▶ [The task]: Count lines, not occurrences: report how many lines in the records hold the string "ridgetop", and nothing else.

(Source records)
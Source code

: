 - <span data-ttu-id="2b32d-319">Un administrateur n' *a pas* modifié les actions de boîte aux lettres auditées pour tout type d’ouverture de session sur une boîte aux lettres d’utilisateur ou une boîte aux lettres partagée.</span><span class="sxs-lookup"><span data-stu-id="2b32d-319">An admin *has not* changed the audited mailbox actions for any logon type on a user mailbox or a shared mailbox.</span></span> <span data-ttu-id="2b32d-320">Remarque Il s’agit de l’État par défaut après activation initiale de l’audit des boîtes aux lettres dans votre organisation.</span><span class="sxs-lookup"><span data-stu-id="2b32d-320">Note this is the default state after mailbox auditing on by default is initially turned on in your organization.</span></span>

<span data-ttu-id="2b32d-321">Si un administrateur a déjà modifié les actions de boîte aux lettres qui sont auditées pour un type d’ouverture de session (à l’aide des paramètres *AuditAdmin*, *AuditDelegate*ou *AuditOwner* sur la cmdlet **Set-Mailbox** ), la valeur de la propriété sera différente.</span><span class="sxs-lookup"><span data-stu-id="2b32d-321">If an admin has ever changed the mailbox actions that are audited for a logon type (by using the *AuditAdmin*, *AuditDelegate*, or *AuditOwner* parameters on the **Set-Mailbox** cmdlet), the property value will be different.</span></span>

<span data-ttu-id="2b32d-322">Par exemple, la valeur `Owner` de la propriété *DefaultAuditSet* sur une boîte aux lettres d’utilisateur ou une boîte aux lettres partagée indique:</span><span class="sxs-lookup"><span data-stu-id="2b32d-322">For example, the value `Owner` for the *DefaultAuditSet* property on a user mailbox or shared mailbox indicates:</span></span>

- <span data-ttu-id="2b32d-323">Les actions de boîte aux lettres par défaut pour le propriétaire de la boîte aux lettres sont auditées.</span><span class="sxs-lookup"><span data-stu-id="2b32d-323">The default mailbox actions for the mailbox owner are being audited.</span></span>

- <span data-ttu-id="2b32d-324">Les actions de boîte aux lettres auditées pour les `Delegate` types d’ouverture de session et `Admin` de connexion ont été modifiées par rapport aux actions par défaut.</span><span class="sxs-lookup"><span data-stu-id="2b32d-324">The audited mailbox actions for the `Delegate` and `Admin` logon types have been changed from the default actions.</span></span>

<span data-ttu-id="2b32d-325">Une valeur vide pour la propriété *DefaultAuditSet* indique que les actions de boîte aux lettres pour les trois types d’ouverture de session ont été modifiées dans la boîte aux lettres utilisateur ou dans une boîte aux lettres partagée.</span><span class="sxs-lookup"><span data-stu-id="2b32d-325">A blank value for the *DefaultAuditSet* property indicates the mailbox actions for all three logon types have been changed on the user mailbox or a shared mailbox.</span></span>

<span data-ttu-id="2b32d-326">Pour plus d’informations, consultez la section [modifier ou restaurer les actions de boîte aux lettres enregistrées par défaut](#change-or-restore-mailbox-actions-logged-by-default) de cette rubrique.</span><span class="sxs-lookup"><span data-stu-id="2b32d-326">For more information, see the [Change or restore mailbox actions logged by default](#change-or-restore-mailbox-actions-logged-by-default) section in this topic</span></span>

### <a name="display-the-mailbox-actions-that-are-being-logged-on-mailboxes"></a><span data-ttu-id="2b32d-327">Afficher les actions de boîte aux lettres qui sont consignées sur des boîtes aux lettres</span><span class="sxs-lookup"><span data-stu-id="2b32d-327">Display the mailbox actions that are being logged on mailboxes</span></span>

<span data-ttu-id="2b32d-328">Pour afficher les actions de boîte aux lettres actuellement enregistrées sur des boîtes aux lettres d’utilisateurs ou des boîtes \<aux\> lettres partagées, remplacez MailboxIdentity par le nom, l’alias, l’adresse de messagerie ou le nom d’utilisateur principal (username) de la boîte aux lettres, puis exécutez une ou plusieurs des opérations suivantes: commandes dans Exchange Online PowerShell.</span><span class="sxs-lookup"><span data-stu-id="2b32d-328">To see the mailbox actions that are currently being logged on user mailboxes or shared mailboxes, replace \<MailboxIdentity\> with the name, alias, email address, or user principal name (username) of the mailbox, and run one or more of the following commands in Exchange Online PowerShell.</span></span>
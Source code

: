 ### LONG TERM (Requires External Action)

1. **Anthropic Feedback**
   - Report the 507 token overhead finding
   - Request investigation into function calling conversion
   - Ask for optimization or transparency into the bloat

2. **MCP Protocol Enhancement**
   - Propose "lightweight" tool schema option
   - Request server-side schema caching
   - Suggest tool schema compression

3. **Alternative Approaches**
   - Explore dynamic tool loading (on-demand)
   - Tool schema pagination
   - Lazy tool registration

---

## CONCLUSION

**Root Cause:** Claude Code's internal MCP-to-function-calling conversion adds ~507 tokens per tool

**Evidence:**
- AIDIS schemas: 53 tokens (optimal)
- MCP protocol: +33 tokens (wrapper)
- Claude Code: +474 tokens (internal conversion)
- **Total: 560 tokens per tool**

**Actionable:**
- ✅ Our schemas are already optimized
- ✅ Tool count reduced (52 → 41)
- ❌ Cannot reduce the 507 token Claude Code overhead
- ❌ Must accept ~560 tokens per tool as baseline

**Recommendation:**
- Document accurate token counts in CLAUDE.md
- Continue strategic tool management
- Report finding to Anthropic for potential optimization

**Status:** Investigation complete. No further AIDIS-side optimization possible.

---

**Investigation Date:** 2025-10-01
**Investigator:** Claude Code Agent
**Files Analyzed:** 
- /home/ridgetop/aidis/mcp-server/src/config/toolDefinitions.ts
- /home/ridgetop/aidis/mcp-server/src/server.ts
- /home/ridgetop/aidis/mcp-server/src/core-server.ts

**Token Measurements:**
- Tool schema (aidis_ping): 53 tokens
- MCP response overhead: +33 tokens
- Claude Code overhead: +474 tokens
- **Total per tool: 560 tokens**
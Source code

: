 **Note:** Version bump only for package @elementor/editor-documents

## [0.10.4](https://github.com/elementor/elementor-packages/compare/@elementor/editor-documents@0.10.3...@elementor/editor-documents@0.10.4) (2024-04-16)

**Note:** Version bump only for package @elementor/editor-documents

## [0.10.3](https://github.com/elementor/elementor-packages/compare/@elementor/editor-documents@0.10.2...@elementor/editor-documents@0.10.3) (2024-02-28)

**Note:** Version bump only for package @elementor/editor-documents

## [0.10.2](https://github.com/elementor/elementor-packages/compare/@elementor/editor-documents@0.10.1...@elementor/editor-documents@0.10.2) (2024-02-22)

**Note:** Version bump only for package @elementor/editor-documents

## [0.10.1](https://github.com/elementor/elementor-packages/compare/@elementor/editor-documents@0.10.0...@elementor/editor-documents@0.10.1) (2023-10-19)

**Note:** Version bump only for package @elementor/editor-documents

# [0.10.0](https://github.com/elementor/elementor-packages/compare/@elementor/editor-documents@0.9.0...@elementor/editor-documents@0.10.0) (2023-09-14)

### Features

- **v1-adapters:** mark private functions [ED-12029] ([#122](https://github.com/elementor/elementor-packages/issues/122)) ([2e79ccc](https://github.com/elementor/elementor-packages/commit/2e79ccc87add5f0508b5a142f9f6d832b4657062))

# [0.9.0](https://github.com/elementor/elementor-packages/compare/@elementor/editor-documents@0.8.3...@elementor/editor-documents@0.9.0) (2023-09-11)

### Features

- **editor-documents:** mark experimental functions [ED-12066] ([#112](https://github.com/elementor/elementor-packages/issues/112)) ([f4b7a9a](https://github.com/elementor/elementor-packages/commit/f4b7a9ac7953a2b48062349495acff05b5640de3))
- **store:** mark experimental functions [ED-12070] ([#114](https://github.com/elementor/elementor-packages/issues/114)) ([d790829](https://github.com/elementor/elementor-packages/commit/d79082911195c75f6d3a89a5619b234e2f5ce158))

▶ [Result of the exercise]: 3